Double (IPA) Standard for Craft Breweries?

May 5, 2017
Aaron K. Zeamer

It was announced on Wednesday that one of the more popular craft breweries in the country, Wicked Weed Brewing out of Ashville, North Carolina, was acquired by Anheuser-Busch, the world’s largest producer of beer.  Interestingly (but not surprising if you follow the craft beer industry) the announcement was met with significant backlash from the craft beer community.  The acquisition garnered significant criticism on Twitter, with many accusing Wicked Weed of “selling out.” The deal even generated a statement from the North Carolina’s Craft Brewers Guild, saying that they were “disheartened” by the announcement.  In another example, when Elysian Brewing Company out of Seattle announced its sale to Anheuser-Busch in 2015, the owner reported that customers were buying beers and dumping them onto the floor in protest of the sale!

Why are craft brewers treated so differently in the business world than other startups?  Why are they accused of “selling out” when in other industries, startup companies are celebrated and their founders turned into celebrities when they successfully sell off their company for millions (or hundreds of millions) of dollars?

The answer is not so simple and there seems to be reasonable arguments that can be made on both sides of the issue (beyond just pouring out a perfectly good beer).  Customers and craft beer enthusiasts often express concern that the takeover by a large, international corporate giant is going to impact the quality of the beer.  In some cases, this seems to be a justifiable concern.  The article from Thrillist cites a number of examples including Goose Island and Ballast Point where, after the acquisition, the original ownership left, recipes were changed, and in one case, a coveted batch of beer had to be recalled because of a non-toxic bacteria that infected the beer required its recall.  These issues were all blamed on the takeover and many people swore off drinking these beers as a result.
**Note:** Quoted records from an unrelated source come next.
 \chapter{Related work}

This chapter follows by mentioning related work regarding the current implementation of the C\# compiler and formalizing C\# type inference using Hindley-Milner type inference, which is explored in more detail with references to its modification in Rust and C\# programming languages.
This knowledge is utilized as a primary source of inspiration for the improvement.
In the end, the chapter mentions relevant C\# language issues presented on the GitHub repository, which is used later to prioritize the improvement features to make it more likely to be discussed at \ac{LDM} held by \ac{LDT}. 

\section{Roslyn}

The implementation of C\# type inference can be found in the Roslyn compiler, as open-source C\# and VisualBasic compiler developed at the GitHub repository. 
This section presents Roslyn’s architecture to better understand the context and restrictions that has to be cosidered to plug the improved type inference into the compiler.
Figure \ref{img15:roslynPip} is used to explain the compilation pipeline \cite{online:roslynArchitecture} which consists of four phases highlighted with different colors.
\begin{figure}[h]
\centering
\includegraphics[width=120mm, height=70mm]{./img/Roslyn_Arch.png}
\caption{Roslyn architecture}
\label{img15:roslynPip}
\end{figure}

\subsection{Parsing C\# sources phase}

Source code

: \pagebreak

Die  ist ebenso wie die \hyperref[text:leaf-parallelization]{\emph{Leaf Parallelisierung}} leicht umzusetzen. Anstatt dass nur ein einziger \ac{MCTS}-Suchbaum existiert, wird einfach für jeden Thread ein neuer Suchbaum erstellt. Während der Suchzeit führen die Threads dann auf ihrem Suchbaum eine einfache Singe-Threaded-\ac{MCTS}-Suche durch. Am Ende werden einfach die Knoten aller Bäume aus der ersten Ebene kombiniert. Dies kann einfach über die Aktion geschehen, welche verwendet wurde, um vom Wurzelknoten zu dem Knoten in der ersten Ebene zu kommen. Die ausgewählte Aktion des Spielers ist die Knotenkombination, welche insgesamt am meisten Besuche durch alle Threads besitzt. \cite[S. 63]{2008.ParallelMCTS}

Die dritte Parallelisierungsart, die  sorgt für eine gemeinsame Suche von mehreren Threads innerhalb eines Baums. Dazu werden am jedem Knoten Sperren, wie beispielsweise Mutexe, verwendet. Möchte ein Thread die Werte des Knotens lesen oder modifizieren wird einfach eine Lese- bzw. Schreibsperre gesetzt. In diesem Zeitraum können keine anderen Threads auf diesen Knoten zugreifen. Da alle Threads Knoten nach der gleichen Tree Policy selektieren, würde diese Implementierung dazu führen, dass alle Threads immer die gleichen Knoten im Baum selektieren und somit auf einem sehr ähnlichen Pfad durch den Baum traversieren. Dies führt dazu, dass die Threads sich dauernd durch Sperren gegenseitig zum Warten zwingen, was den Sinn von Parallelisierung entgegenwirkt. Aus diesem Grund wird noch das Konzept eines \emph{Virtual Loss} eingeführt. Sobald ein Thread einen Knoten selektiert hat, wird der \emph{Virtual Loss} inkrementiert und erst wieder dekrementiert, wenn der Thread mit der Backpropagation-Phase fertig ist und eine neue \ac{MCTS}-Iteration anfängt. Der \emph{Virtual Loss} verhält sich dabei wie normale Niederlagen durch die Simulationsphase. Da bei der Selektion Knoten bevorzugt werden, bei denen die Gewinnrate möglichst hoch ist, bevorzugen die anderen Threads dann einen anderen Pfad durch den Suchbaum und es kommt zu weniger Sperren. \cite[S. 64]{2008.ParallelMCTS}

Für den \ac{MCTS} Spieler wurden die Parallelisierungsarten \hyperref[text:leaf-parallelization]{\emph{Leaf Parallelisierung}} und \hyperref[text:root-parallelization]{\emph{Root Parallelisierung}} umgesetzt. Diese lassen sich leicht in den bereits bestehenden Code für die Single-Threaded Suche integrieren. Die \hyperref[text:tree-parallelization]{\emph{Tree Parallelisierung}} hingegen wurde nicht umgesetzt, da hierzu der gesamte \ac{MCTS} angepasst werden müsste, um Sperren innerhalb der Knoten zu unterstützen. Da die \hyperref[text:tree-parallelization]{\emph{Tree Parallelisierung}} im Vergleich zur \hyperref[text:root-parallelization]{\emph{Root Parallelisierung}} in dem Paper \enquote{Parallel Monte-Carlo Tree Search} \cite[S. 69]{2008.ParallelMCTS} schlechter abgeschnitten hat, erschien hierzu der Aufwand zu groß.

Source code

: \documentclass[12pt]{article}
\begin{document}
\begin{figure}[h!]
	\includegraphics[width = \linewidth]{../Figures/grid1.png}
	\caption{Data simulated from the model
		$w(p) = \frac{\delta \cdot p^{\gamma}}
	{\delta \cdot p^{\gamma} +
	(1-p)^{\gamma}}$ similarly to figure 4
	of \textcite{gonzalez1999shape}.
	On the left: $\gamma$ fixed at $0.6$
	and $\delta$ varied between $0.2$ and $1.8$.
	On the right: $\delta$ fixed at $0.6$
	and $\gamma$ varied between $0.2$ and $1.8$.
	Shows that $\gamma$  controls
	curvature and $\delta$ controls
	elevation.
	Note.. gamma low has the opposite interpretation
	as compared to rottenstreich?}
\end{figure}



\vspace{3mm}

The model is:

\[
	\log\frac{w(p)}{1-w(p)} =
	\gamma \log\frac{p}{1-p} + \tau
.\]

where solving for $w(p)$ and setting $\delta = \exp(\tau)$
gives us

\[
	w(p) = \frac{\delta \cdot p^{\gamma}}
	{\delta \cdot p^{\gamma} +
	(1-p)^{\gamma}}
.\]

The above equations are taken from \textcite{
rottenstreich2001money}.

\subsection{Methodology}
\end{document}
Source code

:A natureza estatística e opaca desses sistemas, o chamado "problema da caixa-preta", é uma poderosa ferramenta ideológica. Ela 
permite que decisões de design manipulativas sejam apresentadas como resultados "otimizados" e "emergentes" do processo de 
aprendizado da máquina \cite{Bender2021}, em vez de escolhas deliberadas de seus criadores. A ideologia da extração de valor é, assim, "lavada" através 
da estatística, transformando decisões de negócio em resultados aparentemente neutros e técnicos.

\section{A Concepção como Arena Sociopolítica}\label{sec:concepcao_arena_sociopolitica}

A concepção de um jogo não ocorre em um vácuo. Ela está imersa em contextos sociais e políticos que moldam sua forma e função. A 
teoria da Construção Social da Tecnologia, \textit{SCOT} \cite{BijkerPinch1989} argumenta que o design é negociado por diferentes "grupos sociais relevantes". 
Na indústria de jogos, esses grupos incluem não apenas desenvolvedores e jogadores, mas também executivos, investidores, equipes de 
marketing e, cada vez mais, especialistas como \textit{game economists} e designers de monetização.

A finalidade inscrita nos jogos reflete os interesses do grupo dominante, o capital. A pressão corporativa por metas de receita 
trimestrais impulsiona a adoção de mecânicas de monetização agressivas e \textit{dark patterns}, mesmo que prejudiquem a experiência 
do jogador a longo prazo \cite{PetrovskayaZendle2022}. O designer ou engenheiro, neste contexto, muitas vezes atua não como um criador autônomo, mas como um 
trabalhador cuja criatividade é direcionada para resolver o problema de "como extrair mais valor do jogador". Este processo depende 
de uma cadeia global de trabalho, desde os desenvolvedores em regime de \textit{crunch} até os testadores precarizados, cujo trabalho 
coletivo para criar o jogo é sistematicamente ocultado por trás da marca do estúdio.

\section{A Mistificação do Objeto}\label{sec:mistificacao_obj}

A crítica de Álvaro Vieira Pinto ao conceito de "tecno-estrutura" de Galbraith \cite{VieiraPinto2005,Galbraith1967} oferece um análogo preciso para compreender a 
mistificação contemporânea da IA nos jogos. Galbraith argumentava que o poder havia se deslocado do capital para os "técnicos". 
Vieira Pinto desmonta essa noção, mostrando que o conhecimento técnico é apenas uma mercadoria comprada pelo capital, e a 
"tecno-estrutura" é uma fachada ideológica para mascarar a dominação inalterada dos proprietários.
But what about the brewers and the people who have poured their souls into starting up and running a small brewery.  In many cases they invest their life savings into the business to get it started and build a following.  Don’t they deserve the significant return on their investment and the opportunity to grow their company into a nationwide or even worldwide brand?  What many outside the craft beer industry lose sight of is the opportunity that these kinds of acquisitions can afford to the small, regional brewery.  Yes, there are examples of ownership, head brewers and other key personnel exiting after an acquisition by a large company, but there are also significant advantages that these “big brewers” can offer that go unnoticed.

Let’s talk distribution.  Distribution varies from state to state and can be incredibly complex.  This forces many small breweries to either self-distribute, meaning they have to hire staff and have the resources to sell directly to small distributors, bars and restaurants so their beer can be sold outside of their own brewery.  This often means a local brewery doesn’t make its product available very far from its location.  The alternative to self-distribution in many states is to sign up with a wholesale distributor, who is then in charge of every aspect of a brewery’s distribution and in many states, exclusively so.  Those contracts are often heavily in favor of the distributor and leaves the fight for shelf space in a store up to the distributor.  It can also mean a product sits in a warehouse for who knows how long before it gets put on a shelf, potentially impacting the quality of the beer once it reaches the consumer.  By contrast, companies like Anheuser-Busch and Miller-Coors have distribution networks in place nationwide and move such an enormous quantity of beer through them, that they exercise significant control over what actually gets put on a shelf.  To have their backing and resources likely means that a craft brewery’s product can sit on the shelves of nearly any store in the country.

So before you swear off Wicked Weed, Ballast Point, or any other beers that will someday come under the umbrella of one of the “big brewers”, take a moment and think about the opportunity that has been afforded to the brewer and the brewery before you accuse them of selling out.  That’s not to say that every acquisition is going to be perfect and leave the quality of the product unchanged, but we should at least give them a chance before pouring what may be great beer down the drain.

Aaron Zeamer is an attorney at Russell, Krafft & Gruber, LLP, in Lancaster, Pennsylvania. He practices in a variety of areas including Business Law and Liquor License matters. Aaron works frequently with commercial real estate agents, brokers, restaurant and bar owners, breweries, distilleries, and wineries to facilitate the sale and transfer of PA liquor licenses.